Dalam perbincangan sejarah peradaban, yang menjadi perbincangan hangat bukanlah pada bagaimana menciptakan inovasi pada hal-hal yang bersifat duniawi. Mengadopsi teknologi, industri dan pengetahuan umum dari Barat, adalah sebuah keniscayaan. Keniscayaan ini mendapat justifikasi dari hadis Nabi, “kalian lebih mengetahui urusan duniawi kalian”. Sedang mengadopsi “pengalaman atau pemahaman keagamaan” dari orang Barat untuk diaplikasikan pada umat Islam, hal inilah yang mendapat perhatian secara luas dari pelbagai pihak.

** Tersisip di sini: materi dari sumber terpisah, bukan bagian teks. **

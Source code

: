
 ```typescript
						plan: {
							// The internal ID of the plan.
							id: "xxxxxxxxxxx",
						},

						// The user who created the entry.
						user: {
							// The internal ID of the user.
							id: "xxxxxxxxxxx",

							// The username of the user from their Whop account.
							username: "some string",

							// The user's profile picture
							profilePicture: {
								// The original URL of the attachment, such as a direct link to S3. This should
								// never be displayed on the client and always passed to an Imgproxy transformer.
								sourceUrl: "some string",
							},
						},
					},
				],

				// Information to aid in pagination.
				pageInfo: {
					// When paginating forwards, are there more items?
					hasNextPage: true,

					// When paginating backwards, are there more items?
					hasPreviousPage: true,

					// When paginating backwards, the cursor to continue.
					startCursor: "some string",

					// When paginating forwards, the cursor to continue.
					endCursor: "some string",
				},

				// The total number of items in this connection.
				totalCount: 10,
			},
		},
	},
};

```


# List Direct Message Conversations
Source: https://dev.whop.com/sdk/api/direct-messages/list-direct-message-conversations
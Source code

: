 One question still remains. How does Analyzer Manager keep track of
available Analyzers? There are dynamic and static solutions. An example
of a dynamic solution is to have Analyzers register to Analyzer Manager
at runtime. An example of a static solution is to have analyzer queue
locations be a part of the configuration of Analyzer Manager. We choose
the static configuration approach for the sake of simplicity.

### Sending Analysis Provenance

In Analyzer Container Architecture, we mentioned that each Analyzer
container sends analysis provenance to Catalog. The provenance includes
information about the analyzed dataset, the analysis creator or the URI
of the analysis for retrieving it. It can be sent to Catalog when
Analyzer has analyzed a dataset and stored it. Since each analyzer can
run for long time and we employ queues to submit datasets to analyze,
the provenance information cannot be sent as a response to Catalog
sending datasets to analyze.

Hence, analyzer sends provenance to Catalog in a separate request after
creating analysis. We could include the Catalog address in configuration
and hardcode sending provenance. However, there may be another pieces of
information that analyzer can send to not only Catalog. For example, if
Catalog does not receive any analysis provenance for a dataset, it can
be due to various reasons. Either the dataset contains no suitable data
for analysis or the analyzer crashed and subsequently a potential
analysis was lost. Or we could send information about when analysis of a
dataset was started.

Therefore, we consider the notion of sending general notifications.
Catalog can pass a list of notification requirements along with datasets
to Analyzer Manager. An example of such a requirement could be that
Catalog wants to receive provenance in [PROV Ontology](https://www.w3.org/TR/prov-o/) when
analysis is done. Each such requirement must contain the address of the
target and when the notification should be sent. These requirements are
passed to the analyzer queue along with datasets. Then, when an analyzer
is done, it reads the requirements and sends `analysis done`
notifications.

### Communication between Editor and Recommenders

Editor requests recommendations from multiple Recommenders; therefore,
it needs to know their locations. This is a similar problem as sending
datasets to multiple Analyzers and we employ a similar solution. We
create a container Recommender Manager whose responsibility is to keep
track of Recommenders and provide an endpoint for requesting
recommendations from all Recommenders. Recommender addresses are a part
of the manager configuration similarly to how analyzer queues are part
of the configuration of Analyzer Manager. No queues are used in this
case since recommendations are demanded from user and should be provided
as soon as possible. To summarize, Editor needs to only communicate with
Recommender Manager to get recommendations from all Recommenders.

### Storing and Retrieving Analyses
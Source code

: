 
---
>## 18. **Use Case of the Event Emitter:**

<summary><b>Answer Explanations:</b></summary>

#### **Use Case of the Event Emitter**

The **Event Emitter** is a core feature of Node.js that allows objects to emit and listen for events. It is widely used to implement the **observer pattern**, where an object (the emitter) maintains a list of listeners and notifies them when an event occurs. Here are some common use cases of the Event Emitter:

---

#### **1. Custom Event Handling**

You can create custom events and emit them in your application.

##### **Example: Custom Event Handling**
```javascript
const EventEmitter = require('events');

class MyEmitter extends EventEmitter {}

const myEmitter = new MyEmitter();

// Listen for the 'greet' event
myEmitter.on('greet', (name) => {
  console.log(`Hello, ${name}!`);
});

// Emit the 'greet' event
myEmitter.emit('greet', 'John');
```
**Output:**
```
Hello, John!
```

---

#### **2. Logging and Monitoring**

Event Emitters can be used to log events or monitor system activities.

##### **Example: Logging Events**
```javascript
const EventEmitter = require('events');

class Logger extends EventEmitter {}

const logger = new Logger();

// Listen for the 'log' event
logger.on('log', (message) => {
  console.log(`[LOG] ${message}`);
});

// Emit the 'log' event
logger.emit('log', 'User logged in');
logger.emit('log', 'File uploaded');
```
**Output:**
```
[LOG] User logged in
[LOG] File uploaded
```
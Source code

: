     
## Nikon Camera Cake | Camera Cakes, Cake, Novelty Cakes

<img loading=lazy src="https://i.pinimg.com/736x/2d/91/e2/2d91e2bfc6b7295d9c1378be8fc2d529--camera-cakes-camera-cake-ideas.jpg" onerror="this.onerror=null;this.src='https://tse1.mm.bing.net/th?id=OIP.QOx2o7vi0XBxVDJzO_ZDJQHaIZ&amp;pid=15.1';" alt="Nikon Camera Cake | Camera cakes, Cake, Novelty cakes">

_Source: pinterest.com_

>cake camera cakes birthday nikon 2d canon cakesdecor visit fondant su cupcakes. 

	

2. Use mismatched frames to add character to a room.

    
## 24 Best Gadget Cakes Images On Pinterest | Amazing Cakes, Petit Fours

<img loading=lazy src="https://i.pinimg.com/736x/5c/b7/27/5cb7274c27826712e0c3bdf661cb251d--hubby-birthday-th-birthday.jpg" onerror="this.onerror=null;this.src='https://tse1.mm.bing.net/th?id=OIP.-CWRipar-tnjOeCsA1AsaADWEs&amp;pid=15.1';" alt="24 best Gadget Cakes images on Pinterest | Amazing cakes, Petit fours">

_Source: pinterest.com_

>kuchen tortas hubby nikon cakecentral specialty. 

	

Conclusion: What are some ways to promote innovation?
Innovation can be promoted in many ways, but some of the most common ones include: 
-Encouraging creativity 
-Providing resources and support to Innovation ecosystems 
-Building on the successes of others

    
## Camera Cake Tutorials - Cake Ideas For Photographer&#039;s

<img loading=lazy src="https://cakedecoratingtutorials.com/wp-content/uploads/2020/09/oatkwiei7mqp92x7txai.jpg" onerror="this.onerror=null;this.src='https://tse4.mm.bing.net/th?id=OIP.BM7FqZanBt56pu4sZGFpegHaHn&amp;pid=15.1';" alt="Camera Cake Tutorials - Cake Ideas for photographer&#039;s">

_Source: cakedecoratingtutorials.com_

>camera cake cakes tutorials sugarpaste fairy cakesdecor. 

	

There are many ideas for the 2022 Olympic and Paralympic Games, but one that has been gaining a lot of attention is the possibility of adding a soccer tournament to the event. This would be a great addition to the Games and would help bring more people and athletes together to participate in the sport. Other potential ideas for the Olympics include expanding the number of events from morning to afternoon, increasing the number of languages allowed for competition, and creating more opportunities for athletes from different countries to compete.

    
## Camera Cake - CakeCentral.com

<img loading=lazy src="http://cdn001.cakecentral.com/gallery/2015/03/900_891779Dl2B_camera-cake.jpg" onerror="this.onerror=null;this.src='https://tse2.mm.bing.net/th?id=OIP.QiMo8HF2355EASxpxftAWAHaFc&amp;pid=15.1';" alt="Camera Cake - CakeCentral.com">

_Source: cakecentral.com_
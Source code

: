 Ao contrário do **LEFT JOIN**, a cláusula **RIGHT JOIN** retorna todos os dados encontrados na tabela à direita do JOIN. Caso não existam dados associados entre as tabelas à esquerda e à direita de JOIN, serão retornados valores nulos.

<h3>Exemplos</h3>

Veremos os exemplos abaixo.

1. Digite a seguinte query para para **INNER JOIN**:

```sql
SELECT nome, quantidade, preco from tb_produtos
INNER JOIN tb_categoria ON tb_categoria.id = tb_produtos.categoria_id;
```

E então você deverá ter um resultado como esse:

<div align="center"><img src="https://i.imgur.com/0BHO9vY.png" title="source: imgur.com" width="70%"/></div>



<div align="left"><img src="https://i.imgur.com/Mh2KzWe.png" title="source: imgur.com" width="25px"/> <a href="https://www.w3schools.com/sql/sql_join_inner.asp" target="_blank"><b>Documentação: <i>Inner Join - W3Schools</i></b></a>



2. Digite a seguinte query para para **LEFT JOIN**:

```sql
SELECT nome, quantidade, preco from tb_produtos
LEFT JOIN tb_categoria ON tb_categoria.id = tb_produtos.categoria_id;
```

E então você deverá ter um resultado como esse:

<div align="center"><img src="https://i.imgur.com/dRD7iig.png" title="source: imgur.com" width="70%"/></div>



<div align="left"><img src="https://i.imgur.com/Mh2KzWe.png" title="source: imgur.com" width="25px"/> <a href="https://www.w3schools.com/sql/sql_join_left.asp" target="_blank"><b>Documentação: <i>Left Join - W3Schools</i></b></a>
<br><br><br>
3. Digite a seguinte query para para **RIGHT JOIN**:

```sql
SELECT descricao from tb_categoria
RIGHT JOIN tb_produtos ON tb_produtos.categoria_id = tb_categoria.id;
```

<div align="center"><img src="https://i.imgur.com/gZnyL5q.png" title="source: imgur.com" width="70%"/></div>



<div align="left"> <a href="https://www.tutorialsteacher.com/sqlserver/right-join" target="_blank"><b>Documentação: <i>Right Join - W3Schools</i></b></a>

Kemajuan dan Tradisi; Akar Pemikiran
Melalui pengantar singkat di atas, paling tidak ada tiga kubu yang mendominasi wacana “kebangkitan”; pertama, revitalisasi agama (al-islâh al-dînî) dengan tokohnya Jamaluddin al-Aghani; 2) liberal (al-libraliyyah) dengan tokohnya Rifa’ah al-Thahthawi; 3) sekuler (al-‘ilmâni) dengan tokohnya Syibli Syumail. Ketiganya ini-–hemat Hassan--sejatinya tetap mengambil spirit tokoh pra-masa kebangkitan. Pertama, tokoh-tokoh yang dijadikan rujukan adalah Muhammad bin ‘Abd al-Wahhab, Ibnu Taymiah, dan selanjutnya Ahmad bin Hanbal. Kedua, tokohnya adalah Hassan al-‘Athar, Ibnu Rusyd, pemikiran Mu’tazilah serta para Juris politik Islam belakangan, seperti al-Tharthusyi, Ibnu al-Azraq. Dan ketiga, tokohnya adalah para sarjana Matematika, Sejarah, Bahasa. Dari setiap kubu ini menghasilkan tiga generasi; 1) Revitalisasi menelorkan Muhammad ‘Abduh, Rasyid Ridla, dan Hassan al-Bana; kedua, Liberal menelorkan Ahmad Luthfi Sayyid, Qasim Amin, dan ‘Ali Abd al-Raziq, Thaha Husein, dan Al-‘Aqqad; ketiga, Sekuler menelorkan Salamah Musa, Niqola Haddad, Ya’qub Maruf, Isma’il Madzhar dan Zaky Najib Mahmud.[11]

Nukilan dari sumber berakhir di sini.